Trying Not to Obsess

I have a bad habit of obsessing over things I’ve said or done, especially if they feel like they might be embarrassing.  I’m trying to not think about my hearing. 

I don’t want to be thinking about how evil H.R. Birch lies.  About how I should have worded things better.  How I should have objected to the info that the evil security company.  About how even though I told the truth that nobody believes me.  About how I was being targeted and that as saying so to HR would definitely have gotten me fired.

I always think I’m an idiot and that anything that comes out of my mouth is so stupid and everyone remembers precisely what stupid things I’ve said and done just so they can humiliate me late.

I’m trying not to obsess, not to think about the hearing and what I said, to keep myself distracted but it isn’t easy.  When you’ve grown up hearing repeatedly how everything is your fault and are constantly reminded of your failures, obsessing becomes ingrained.  I learned to look for ways to punish myself thinking that if I just did things a specific way or say specific things or act.in a specific way then things would be okay.  That if I punished myself first then my mother wouldn’t have to punish me.  That if I punished myself God would love me.  That things would be better.  That I wasn’t a horrible, worthless, useless person.  That it was okay for me to exist.

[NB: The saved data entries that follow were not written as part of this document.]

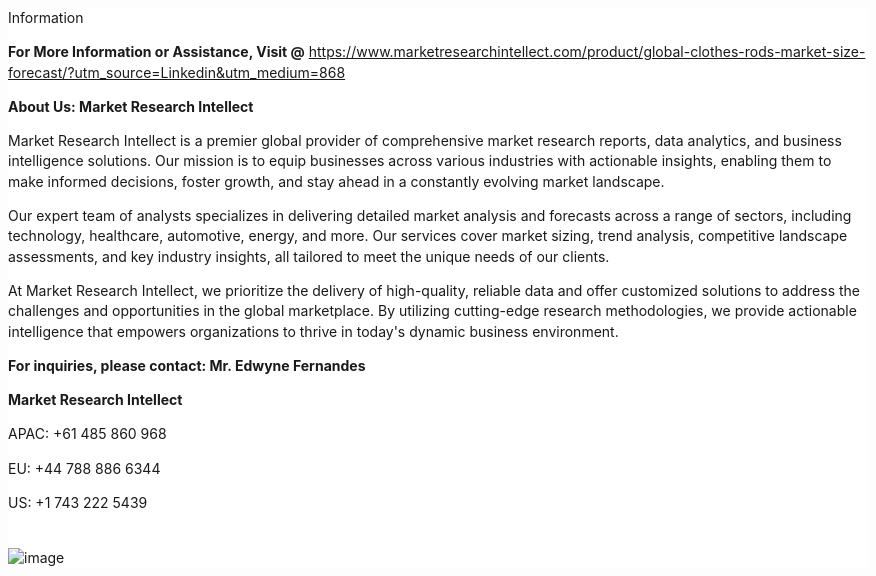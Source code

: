 Information</li></ul></div><div class="article-main__content" data-test-id="publishing-text-block"><p><span class="font-[700]"><strong>For More Information or Assistance, Visit @</strong>&nbsp;<a href="https://www.marketresearchintellect.com/product/global-clothes-rods-market-size-forecast/?utm_source=Linkedin&utm_medium=868">https://www.marketresearchintellect.com/product/global-clothes-rods-market-size-forecast/?utm_source=Linkedin&utm_medium=868</a></span></p><p><strong>About Us: Market Research Intellect</strong></p><p>Market Research Intellect is a premier global provider of comprehensive market research reports, data analytics, and business intelligence solutions. Our mission is to equip businesses across various industries with actionable insights, enabling them to make informed decisions, foster growth, and stay ahead in a constantly evolving market landscape.</p><p>Our expert team of analysts specializes in delivering detailed market analysis and forecasts across a range of sectors, including technology, healthcare, automotive, energy, and more. Our services cover market sizing, trend analysis, competitive landscape assessments, and key industry insights, all tailored to meet the unique needs of our clients.</p><p>At Market Research Intellect, we prioritize the delivery of high-quality, reliable data and offer customized solutions to address the challenges and opportunities in the global marketplace. By utilizing cutting-edge research methodologies, we provide actionable intelligence that empowers organizations to thrive in today's dynamic business environment.</p><p><strong>For inquiries, please contact: Mr. Edwyne Fernandes</strong></p><p><strong>Market Research Intellect</strong></p><p>APAC: +61 485 860 968</p><p>EU: +44 788 886 6344</p><p>US: +1 743 222 5439</p></div><div class="article-main__content" data-test-id="publishing-text-block">&nbsp;</div>
![image](https://github.com/user-attachments/assets/4672f901-f197-4e81-b5b0-e3e48534a853)
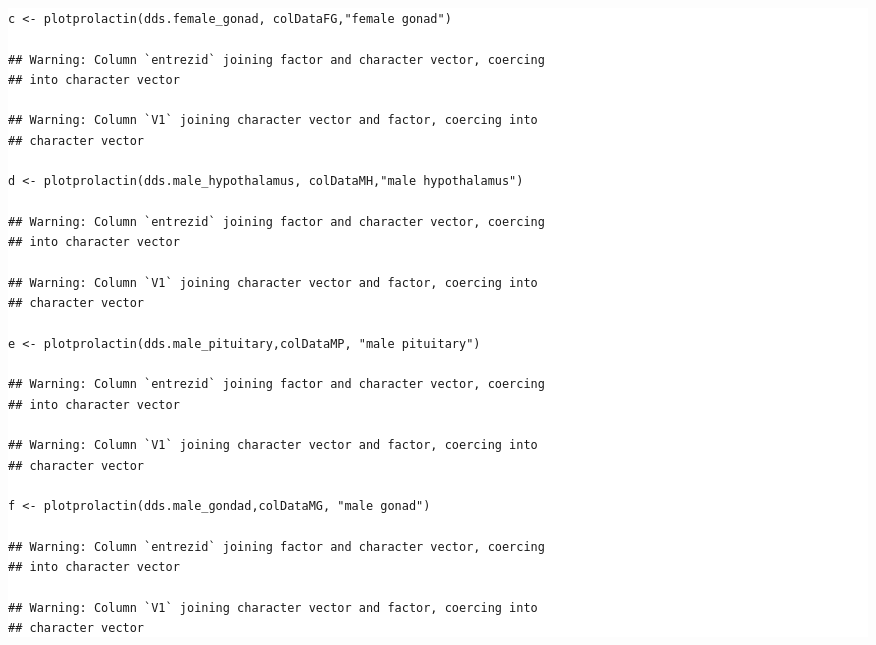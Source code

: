     c <- plotprolactin(dds.female_gonad, colDataFG,"female gonad")

    ## Warning: Column `entrezid` joining factor and character vector, coercing
    ## into character vector

    ## Warning: Column `V1` joining character vector and factor, coercing into
    ## character vector

    d <- plotprolactin(dds.male_hypothalamus, colDataMH,"male hypothalamus")

    ## Warning: Column `entrezid` joining factor and character vector, coercing
    ## into character vector

    ## Warning: Column `V1` joining character vector and factor, coercing into
    ## character vector

    e <- plotprolactin(dds.male_pituitary,colDataMP, "male pituitary")

    ## Warning: Column `entrezid` joining factor and character vector, coercing
    ## into character vector

    ## Warning: Column `V1` joining character vector and factor, coercing into
    ## character vector

    f <- plotprolactin(dds.male_gondad,colDataMG, "male gonad")

    ## Warning: Column `entrezid` joining factor and character vector, coercing
    ## into character vector

    ## Warning: Column `V1` joining character vector and factor, coercing into
    ## character vector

My mother loves to harp on things therefore I learned to harp on myself.  I learned to abuse myself.  I harp and obsess and I get stuck and stressed out thinking of all the ways I could have been, said, do better.  It’s a spiral and ramps up the depression and anxiety.

Thankfully, at this point in my life I’m aware I do this and that it doesn’t help me in anyway.  And I distracted myself by going through my closer to see what I could give to Goodwill.  A few things, especially since I’ve gained weight or it’s something I’m not going to wear at all.

I just need to keep distracting myself for a while and that should help.